**WORK REQUEST:**
Check each line of the records below and collect those that include the word "これには".

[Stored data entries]
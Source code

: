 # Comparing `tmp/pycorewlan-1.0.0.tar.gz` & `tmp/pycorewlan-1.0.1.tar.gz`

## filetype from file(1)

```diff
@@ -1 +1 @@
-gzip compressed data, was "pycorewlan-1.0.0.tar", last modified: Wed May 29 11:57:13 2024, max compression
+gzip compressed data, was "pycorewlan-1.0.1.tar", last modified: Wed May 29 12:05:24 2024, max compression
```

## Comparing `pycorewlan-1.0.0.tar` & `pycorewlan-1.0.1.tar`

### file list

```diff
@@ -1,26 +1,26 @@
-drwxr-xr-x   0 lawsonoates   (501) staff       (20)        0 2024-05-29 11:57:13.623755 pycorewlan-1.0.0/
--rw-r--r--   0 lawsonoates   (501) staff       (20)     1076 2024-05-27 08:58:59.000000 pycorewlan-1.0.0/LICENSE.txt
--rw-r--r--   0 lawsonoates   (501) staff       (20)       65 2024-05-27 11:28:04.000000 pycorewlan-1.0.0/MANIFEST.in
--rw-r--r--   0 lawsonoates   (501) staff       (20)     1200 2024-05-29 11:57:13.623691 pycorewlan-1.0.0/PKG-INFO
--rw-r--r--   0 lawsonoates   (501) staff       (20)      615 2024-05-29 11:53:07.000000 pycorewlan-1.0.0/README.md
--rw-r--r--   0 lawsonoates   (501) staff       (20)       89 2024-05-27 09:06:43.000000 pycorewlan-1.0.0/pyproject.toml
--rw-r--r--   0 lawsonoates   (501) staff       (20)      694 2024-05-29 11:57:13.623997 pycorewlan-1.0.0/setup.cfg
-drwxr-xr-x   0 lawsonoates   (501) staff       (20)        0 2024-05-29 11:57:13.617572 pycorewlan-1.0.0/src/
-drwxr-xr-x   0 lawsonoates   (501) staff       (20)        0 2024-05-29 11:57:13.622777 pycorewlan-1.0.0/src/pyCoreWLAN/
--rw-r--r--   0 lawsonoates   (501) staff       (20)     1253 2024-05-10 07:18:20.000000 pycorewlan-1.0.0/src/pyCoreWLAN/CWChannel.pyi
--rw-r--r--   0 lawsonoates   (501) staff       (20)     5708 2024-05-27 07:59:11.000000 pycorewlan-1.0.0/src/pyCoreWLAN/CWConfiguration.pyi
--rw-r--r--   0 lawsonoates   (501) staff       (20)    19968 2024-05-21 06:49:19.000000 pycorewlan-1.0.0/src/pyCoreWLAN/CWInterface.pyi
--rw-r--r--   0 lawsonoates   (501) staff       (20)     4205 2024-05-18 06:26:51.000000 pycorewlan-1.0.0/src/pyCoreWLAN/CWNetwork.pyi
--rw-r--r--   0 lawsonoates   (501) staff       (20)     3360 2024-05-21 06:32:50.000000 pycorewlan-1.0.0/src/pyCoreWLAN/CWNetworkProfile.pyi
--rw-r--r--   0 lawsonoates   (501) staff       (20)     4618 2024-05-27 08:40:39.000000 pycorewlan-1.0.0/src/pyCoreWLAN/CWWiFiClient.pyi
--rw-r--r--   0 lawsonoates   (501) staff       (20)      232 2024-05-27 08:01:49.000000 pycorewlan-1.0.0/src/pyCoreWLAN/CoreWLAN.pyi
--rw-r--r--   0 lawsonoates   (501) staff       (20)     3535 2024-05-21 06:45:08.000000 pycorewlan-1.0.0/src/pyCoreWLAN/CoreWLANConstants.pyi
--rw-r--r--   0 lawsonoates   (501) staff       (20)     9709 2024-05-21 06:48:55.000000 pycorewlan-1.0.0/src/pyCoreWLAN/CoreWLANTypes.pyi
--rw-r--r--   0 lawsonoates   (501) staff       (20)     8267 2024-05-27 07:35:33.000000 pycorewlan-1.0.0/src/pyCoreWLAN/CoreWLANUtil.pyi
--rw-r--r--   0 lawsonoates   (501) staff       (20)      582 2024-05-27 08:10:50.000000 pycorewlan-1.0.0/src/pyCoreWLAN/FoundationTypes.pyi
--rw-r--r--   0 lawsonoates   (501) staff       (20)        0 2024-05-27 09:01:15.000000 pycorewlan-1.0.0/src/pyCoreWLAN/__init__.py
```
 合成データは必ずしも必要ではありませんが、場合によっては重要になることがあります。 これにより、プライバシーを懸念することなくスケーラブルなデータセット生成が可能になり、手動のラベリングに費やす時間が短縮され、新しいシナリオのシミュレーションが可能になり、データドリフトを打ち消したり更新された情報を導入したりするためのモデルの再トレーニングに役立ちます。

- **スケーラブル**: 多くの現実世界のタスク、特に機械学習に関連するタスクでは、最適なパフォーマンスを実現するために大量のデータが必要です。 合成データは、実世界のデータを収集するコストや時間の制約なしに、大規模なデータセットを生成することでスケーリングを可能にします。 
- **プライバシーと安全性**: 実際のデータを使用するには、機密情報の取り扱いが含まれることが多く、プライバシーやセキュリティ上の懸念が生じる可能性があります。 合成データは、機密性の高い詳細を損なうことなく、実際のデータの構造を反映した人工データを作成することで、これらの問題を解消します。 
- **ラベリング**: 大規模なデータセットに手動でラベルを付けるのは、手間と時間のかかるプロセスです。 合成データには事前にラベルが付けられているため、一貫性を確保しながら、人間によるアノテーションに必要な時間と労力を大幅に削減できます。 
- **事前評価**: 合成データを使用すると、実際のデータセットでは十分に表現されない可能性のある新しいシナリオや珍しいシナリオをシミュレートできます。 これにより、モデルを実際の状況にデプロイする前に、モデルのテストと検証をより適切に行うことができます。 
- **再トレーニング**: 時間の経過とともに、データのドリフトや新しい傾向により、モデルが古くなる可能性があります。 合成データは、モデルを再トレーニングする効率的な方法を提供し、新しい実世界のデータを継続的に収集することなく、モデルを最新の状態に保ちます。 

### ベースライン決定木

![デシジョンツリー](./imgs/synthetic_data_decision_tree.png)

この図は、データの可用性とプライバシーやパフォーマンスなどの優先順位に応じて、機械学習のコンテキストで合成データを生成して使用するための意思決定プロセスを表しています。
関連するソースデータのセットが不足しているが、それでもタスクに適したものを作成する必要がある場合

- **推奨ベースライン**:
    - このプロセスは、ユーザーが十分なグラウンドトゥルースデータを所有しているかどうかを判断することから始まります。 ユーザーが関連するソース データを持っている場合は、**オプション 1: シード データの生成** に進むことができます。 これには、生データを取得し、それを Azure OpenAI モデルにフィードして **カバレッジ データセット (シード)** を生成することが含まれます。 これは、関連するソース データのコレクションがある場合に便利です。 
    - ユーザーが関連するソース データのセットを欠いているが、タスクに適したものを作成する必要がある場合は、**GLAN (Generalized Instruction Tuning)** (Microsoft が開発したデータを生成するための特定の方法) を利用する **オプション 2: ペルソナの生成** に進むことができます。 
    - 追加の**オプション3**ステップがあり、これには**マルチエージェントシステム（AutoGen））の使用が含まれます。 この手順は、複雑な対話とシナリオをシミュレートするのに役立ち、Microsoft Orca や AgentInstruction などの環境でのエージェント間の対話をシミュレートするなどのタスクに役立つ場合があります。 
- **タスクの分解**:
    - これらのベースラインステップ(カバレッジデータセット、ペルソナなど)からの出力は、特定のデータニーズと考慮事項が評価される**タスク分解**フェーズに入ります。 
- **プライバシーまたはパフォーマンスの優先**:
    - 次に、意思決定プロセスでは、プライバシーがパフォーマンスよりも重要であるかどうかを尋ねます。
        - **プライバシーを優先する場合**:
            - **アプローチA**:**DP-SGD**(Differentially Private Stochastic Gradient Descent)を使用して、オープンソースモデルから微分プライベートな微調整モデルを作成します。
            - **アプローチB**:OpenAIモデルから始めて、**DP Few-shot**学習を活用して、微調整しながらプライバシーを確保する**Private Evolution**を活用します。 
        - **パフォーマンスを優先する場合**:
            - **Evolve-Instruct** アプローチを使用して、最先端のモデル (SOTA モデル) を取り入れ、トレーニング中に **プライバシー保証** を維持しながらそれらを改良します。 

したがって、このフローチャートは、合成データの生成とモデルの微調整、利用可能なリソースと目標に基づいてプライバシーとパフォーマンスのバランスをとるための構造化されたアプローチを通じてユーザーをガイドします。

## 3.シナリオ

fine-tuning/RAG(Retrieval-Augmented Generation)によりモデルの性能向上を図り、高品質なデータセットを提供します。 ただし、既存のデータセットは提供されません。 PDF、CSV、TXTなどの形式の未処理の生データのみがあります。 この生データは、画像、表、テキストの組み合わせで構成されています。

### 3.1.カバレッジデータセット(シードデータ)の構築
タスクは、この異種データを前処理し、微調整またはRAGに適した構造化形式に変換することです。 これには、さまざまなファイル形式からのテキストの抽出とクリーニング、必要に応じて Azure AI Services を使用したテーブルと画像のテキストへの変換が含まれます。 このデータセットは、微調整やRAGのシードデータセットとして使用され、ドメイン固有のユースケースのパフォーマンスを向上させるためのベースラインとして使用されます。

**RESULT OF THIS EXERCISE:**
    - このプロセスは、ユーザーが十分なグラウンドトゥルースデータを所有しているかどうかを判断することから始まります。 ユーザーが関連するソース データを持っている場合は、**オプション 1: シード データの生成** に進むことができます。 これには、生データを取得し、それを Azure OpenAI モデルにフィードして **カバレッジ データセット (シード)** を生成することが含まれます。 これは、関連するソース データのコレクションがある場合に便利です。 
    - 追加の**オプション3**ステップがあり、これには**マルチエージェントシステム（AutoGen））の使用が含まれます。 この手順は、複雑な対話とシナリオをシミュレートするのに役立ち、Microsoft Orca や AgentInstruction などの環境でのエージェント間の対話をシミュレートするなどのタスクに役立つ場合があります。 
タスクは、この異種データを前処理し、微調整またはRAGに適した構造化形式に変換することです。 これには、さまざまなファイル形式からのテキストの抽出とクリーニング、必要に応じて Azure AI Services を使用したテーブルと画像のテキストへの変換が含まれます。 このデータセットは、微調整やRAGのシードデータセットとして使用され、ドメイン固有のユースケースのパフォーマンスを向上させるためのベースラインとして使用されます。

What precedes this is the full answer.